Happy 34th birthday to Ghostbusters, the greatest pro-free market movie ever made

June 8th, 1984. Billy Gardner’s Twins lost 6-1 at Comiskey Park. ABC was putting repeats of Benson and Webster up against a repeat of the Dukes of Hazzard on CBS. The Celtics beat the Lakers 121-103. Merie Earle, Maude Gormley in The Waltons, was on Johnny Carson. Let’s Hear It for the Boy by Deniece Williams was enjoying its final day at the top of the Billboard Hot 100. Ronald Reagan was in the White House. The economy was starting to boom. The Soviet Union was down to its last superannuated apparatchik.

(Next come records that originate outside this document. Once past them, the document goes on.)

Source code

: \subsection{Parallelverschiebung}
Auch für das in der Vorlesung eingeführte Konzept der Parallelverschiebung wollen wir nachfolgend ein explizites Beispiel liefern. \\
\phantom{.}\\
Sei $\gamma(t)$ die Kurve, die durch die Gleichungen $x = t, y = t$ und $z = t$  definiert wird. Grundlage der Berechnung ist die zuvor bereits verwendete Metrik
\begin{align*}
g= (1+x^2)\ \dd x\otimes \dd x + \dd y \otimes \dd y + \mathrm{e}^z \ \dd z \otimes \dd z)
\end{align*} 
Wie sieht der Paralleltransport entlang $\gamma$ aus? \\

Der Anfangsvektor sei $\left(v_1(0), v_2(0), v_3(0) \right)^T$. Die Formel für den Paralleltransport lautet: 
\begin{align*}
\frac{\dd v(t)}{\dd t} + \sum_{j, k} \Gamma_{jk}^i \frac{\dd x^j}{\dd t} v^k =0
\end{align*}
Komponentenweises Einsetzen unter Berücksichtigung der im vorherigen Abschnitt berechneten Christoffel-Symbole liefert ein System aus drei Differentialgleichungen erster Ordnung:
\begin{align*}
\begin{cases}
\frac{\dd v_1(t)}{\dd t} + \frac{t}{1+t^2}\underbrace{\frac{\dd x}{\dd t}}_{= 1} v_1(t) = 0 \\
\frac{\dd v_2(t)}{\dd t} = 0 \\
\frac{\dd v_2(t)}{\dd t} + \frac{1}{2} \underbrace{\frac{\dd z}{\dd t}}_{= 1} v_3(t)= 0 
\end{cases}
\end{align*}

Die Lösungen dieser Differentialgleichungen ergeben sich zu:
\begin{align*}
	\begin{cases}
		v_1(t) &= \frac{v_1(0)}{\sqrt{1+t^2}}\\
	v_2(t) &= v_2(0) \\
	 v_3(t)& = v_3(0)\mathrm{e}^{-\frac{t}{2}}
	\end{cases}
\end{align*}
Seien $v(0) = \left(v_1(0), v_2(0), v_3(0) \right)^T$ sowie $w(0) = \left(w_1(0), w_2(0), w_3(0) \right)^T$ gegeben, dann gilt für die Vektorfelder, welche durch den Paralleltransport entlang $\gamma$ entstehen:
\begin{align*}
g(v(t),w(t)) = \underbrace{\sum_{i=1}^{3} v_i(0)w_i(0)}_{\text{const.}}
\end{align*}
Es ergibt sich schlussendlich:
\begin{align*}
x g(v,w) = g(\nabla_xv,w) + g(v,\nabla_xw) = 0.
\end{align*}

That day, the Ghostbusters first appeared on movie screens across the United States.

It told the story of three government employees who spend their days trying to seduce their students with phony experiments, searching for ghosts, and running away when they find them. When this dismal level of productivity proves too low even for the public sector they are sacked and go private, though not without misgivings. As Ray Stanz (Dan Aykroyd) warns Peter Venkman (Bill Murray), “Personally, I liked the university. They gave us money and facilities. We didn’t have to produce anything! You’ve never been out of college. You don’t know what it’s like out there. I’ve worked in the private sector. They expect results.”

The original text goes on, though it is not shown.